*** Block opens ***

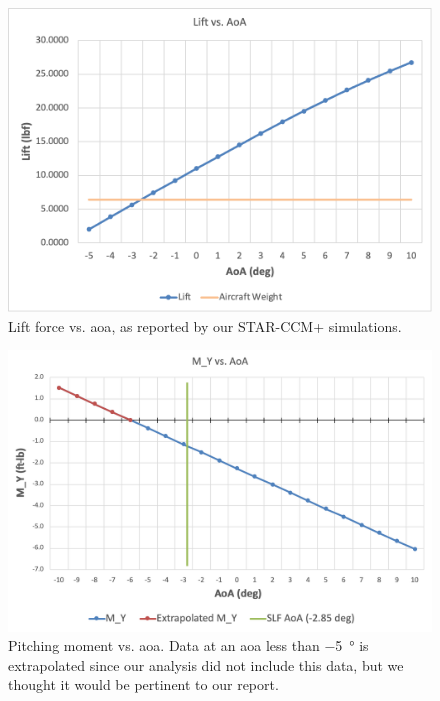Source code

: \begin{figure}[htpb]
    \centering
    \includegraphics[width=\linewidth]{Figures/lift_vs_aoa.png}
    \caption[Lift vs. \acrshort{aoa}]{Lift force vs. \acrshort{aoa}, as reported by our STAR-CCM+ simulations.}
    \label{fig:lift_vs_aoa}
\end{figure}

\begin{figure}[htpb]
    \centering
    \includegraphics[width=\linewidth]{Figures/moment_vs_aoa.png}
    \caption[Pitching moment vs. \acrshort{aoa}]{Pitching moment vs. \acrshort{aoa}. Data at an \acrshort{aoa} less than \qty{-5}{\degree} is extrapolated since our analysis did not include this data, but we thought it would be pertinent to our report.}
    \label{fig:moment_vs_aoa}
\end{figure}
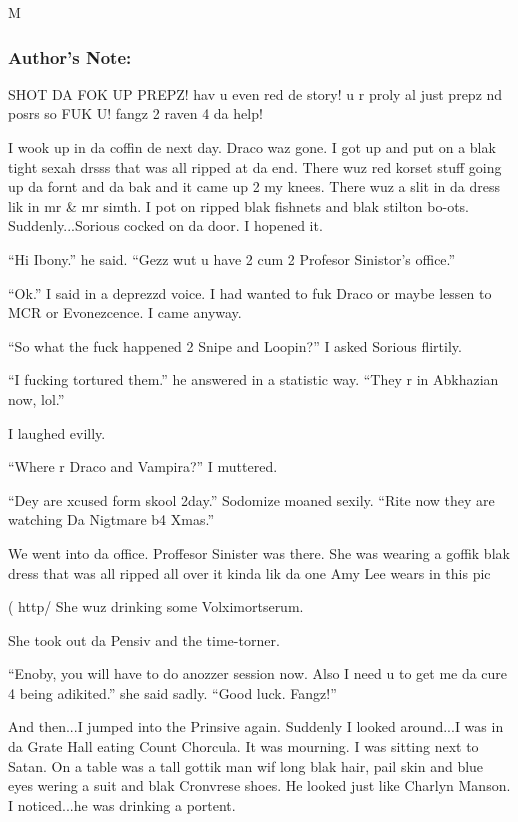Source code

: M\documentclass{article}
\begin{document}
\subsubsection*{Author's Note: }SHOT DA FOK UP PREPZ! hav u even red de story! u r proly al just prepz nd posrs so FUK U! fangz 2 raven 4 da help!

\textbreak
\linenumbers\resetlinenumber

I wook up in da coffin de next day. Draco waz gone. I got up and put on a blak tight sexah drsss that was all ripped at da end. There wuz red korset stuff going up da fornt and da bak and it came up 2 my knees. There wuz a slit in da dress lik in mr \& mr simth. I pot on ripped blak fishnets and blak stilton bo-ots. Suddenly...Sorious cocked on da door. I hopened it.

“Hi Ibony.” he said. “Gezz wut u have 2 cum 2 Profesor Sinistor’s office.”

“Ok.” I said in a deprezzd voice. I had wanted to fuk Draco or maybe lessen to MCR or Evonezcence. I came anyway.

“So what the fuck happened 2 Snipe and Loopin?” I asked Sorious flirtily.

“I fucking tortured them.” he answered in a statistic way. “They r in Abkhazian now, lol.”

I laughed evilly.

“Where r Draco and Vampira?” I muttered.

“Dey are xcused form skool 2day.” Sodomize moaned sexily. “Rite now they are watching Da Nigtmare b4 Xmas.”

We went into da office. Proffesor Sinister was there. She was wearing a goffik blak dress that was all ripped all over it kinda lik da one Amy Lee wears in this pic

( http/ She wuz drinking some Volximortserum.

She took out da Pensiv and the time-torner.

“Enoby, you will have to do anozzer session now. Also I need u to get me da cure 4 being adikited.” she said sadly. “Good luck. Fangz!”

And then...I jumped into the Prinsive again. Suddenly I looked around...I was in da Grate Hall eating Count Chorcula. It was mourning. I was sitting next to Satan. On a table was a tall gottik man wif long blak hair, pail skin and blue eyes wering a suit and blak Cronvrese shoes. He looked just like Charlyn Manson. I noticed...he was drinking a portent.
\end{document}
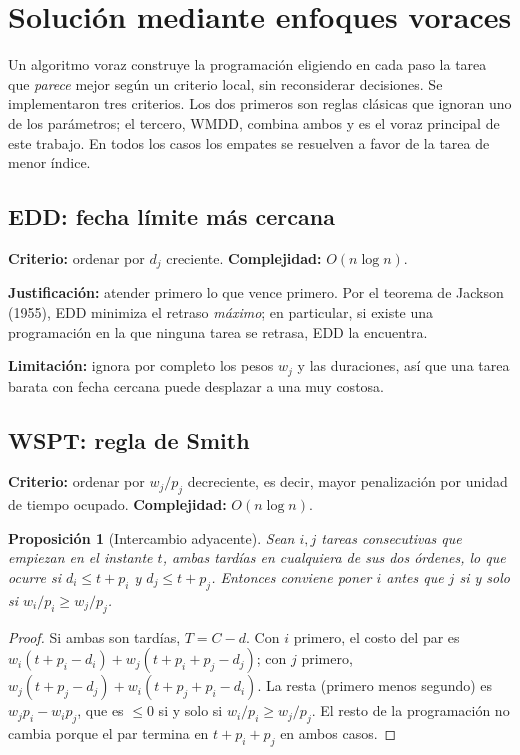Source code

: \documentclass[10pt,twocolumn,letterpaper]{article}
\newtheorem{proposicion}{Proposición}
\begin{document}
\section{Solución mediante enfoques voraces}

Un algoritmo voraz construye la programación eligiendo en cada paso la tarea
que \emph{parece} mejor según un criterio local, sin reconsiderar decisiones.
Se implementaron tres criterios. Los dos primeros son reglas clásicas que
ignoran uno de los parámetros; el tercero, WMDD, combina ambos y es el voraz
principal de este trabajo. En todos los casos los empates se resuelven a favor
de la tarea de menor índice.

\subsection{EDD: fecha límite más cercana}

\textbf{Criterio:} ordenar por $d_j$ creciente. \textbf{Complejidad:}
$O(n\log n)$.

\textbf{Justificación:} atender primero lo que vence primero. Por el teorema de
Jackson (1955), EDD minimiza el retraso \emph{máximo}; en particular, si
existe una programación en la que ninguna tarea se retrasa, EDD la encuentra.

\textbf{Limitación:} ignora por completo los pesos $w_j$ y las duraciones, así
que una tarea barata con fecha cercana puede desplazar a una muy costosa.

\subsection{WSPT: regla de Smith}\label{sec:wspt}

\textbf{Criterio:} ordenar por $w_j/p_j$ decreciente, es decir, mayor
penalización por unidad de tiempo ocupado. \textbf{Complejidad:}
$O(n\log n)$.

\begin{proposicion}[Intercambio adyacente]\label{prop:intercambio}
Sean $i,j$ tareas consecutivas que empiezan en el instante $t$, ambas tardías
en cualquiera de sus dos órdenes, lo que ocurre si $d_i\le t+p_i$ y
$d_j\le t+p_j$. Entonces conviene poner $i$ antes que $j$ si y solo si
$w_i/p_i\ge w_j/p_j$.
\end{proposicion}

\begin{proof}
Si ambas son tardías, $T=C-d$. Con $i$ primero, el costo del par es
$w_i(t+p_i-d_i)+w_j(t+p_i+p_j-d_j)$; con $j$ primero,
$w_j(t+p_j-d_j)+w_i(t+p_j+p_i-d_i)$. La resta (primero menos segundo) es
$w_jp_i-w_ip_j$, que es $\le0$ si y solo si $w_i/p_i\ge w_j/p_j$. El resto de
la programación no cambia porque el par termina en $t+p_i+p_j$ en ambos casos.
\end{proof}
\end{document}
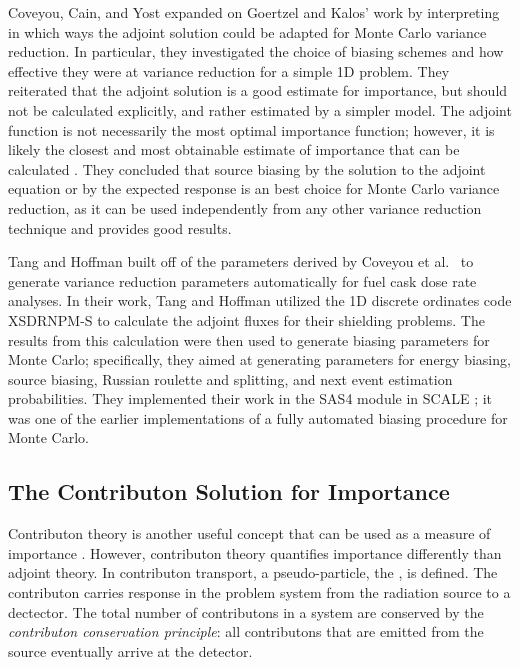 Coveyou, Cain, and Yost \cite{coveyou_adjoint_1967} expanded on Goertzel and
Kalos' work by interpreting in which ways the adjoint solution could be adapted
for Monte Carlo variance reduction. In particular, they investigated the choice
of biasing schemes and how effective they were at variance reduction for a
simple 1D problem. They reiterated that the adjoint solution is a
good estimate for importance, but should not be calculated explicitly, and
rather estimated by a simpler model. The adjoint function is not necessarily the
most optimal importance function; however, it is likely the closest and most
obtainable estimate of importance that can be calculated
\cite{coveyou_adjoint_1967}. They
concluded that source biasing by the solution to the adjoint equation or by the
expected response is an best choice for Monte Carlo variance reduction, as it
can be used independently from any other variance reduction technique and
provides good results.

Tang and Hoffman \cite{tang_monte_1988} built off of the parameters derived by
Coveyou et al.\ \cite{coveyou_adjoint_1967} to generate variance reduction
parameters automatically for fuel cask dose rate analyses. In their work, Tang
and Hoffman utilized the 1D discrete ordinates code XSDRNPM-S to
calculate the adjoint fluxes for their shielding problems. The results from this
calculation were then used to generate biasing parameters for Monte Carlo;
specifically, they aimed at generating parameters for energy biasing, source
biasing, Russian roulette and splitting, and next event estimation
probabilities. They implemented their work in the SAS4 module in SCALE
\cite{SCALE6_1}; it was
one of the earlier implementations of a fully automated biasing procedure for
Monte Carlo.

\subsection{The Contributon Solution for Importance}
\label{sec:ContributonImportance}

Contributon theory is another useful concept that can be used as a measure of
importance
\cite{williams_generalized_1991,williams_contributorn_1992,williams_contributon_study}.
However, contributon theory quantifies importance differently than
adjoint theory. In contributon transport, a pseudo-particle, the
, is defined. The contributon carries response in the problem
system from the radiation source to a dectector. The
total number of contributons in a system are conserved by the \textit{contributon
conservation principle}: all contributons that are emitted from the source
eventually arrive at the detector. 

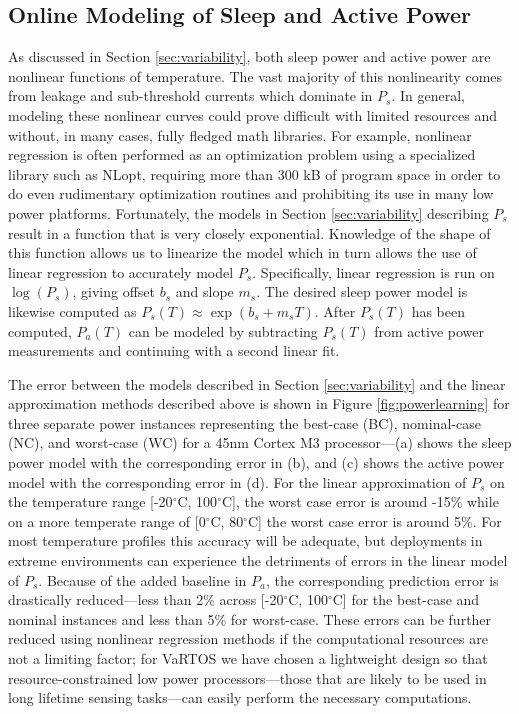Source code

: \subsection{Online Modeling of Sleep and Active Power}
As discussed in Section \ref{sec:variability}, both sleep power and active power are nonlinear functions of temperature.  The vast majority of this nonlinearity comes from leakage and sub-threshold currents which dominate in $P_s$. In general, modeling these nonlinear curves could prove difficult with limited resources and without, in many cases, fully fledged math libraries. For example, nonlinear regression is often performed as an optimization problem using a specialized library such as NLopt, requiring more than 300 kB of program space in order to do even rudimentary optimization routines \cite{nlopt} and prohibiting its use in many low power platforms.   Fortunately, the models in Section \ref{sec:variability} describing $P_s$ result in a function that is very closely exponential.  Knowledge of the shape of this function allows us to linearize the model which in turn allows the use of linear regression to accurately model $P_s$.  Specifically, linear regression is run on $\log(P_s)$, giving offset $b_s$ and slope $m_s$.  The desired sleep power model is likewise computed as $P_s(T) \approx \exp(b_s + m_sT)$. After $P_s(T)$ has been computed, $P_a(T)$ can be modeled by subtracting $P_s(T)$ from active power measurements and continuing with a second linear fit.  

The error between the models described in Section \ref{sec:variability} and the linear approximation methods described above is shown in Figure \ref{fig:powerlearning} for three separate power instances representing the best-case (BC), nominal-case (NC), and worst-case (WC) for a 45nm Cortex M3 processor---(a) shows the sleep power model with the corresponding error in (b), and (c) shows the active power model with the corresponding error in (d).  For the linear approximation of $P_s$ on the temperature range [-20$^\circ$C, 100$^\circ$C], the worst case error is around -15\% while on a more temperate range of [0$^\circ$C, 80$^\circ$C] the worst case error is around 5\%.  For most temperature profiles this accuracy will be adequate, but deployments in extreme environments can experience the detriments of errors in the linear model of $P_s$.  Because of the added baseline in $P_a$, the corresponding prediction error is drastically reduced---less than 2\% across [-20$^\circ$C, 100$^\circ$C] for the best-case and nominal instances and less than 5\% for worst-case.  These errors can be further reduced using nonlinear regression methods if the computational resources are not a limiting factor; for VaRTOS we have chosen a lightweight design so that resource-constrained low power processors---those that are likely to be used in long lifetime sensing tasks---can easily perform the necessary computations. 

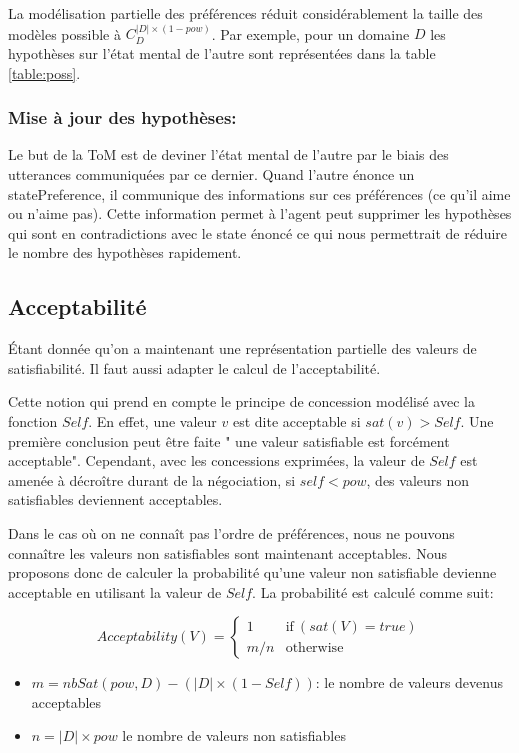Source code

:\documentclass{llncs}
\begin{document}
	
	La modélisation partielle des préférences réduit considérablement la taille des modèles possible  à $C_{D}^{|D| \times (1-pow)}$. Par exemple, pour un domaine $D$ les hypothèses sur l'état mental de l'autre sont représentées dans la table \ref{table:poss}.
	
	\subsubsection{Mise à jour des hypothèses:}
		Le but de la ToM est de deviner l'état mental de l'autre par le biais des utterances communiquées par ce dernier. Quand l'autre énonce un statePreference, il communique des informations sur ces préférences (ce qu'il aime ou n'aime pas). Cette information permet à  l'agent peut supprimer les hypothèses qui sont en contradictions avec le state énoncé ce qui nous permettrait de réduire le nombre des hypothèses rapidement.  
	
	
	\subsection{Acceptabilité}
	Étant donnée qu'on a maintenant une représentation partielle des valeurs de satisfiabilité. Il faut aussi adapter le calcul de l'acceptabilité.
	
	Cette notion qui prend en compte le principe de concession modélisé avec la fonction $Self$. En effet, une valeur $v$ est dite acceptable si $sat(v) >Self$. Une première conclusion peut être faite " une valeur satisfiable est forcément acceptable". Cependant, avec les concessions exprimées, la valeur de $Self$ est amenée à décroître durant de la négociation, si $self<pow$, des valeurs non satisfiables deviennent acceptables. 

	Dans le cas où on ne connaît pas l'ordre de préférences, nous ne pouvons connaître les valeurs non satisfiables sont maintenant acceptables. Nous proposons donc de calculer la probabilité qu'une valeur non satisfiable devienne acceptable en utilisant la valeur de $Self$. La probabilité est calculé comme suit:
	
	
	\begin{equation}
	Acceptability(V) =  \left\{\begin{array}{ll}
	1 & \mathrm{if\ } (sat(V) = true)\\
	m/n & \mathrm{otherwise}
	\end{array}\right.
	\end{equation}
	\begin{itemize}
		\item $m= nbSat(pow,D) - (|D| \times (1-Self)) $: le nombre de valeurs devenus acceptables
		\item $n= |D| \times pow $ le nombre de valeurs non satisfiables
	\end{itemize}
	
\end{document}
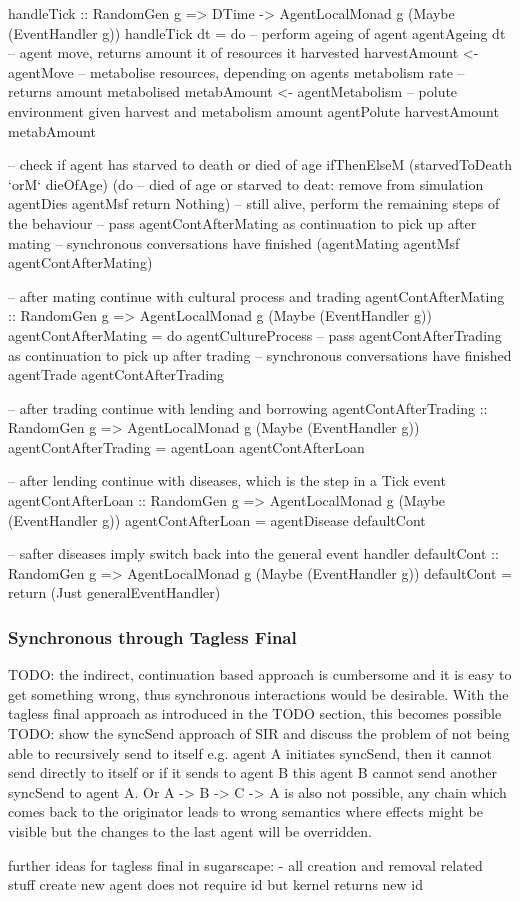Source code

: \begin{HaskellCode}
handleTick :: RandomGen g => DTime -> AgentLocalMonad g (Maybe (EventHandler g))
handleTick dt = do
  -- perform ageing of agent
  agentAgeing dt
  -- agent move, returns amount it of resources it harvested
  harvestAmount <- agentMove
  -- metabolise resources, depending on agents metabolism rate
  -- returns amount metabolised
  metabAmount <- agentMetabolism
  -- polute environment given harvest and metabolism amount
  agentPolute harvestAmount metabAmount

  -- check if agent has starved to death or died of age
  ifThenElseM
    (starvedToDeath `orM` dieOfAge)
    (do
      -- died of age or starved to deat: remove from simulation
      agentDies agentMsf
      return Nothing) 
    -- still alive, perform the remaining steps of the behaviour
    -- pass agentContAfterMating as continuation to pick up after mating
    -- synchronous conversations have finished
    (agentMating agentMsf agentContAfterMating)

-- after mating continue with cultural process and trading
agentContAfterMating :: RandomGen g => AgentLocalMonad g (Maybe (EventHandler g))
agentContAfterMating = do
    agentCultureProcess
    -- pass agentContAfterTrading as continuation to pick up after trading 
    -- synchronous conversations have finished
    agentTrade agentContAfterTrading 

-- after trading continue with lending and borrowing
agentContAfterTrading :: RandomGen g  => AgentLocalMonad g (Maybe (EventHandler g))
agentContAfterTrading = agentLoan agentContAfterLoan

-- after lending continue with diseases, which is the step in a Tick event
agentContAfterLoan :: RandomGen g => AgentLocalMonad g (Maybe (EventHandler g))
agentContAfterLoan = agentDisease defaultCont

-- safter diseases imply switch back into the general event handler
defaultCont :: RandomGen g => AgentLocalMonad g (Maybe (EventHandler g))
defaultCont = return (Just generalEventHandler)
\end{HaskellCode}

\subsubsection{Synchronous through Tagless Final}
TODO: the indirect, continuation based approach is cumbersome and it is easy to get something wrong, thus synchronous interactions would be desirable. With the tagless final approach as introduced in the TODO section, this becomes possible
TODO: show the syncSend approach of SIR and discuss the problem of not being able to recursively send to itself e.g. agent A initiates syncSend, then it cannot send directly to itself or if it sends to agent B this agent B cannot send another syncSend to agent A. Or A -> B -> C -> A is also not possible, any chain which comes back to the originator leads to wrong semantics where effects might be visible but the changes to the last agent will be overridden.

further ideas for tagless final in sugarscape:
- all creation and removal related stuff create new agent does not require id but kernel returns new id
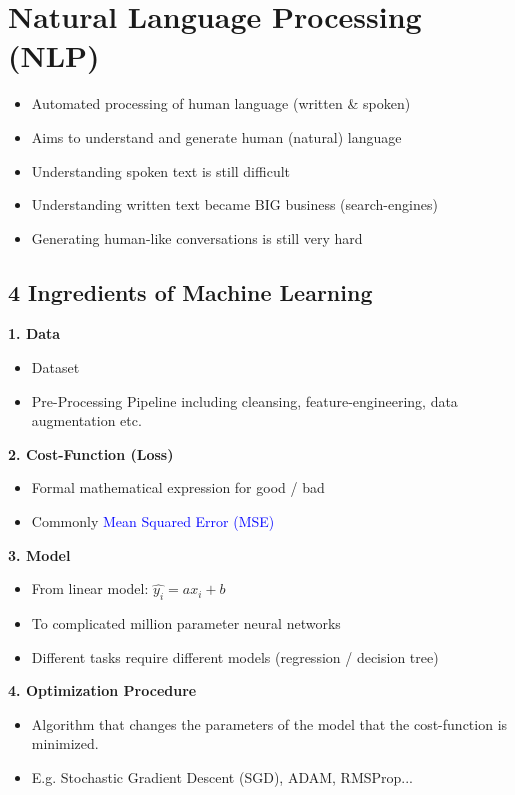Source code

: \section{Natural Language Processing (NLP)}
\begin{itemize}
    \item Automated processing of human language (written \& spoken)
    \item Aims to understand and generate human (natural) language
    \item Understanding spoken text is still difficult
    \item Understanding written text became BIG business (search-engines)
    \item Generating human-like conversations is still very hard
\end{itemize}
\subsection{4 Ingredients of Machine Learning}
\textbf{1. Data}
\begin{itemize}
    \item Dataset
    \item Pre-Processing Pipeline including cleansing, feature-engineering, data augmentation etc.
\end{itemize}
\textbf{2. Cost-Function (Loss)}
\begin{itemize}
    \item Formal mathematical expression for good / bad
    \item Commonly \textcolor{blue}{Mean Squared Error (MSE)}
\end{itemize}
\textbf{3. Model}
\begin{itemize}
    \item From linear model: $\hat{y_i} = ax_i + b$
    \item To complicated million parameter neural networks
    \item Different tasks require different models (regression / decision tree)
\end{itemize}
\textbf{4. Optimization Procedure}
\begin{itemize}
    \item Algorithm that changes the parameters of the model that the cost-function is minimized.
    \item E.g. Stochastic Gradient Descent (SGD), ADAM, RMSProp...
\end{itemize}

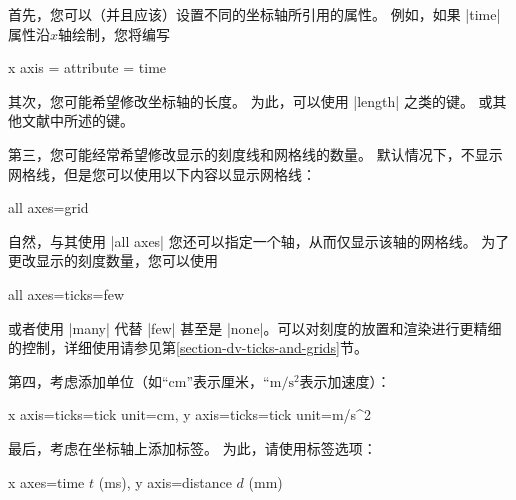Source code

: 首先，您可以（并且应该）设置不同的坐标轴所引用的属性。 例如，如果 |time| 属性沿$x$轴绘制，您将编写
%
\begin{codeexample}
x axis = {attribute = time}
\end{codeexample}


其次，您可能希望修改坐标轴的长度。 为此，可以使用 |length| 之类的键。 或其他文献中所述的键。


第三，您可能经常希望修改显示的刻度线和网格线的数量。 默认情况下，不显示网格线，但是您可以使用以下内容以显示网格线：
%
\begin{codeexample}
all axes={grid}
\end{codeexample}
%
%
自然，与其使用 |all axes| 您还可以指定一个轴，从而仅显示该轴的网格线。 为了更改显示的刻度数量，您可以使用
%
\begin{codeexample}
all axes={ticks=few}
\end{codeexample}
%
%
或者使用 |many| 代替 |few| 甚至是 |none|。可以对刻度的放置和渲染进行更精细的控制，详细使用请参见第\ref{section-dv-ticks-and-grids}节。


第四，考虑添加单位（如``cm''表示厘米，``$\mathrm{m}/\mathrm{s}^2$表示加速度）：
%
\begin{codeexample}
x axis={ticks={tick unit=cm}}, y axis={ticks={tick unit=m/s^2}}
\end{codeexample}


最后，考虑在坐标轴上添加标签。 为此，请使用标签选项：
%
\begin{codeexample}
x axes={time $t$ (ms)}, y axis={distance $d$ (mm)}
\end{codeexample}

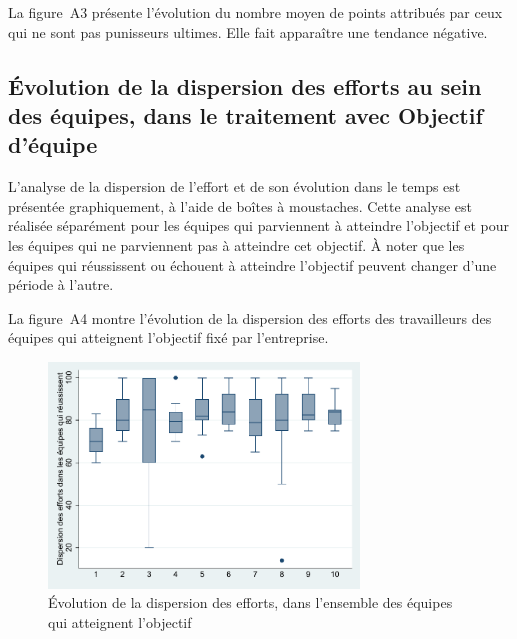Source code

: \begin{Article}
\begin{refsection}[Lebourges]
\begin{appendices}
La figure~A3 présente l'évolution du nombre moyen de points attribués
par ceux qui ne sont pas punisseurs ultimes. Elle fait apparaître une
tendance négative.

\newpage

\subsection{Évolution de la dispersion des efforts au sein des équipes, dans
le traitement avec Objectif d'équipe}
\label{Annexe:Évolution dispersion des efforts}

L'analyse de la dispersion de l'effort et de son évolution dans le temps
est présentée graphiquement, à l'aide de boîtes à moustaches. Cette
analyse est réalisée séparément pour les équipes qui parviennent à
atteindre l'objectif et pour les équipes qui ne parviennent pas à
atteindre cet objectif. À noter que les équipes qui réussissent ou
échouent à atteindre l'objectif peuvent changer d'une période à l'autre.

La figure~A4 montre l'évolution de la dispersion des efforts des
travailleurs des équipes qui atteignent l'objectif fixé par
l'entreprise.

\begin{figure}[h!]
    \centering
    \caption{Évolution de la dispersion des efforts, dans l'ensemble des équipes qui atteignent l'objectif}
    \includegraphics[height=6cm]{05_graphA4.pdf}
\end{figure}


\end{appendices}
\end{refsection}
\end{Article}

*** Block closes ***

PROBLEM STATEMENT: Your task is to reproduce the entries above word for word, from the first line through the line with "asked Sorious flirtily.", and please leave out any pictures.

SOLUTION FOR THIS EXERCISE:
Source code

: \begin{figure}[htpb]
    \centering
    \includegraphics[width=\linewidth]{Figures/lift_vs_aoa.png}
    \caption[Lift vs. \acrshort{aoa}]{Lift force vs. \acrshort{aoa}, as reported by our STAR-CCM+ simulations.}
    \label{fig:lift_vs_aoa}
\end{figure}

\begin{figure}[htpb]
    \centering
    \includegraphics[width=\linewidth]{Figures/moment_vs_aoa.png}
    \caption[Pitching moment vs. \acrshort{aoa}]{Pitching moment vs. \acrshort{aoa}. Data at an \acrshort{aoa} less than \qty{-5}{\degree} is extrapolated since our analysis did not include this data, but we thought it would be pertinent to our report.}
    \label{fig:moment_vs_aoa}
\end{figure}
Source code

: M\documentclass{article}
\begin{document}
\subsubsection*{Author's Note: }SHOT DA FOK UP PREPZ! hav u even red de story! u r proly al just prepz nd posrs so FUK U! fangz 2 raven 4 da help!

\textbreak
\linenumbers\resetlinenumber

I wook up in da coffin de next day. Draco waz gone. I got up and put on a blak tight sexah drsss that was all ripped at da end. There wuz red korset stuff going up da fornt and da bak and it came up 2 my knees. There wuz a slit in da dress lik in mr \& mr simth. I pot on ripped blak fishnets and blak stilton bo-ots. Suddenly...Sorious cocked on da door. I hopened it.

“Hi Ibony.” he said. “Gezz wut u have 2 cum 2 Profesor Sinistor’s office.”

“Ok.” I said in a deprezzd voice. I had wanted to fuk Draco or maybe lessen to MCR or Evonezcence. I came anyway.

“So what the fuck happened 2 Snipe and Loopin?” I asked Sorious flirtily.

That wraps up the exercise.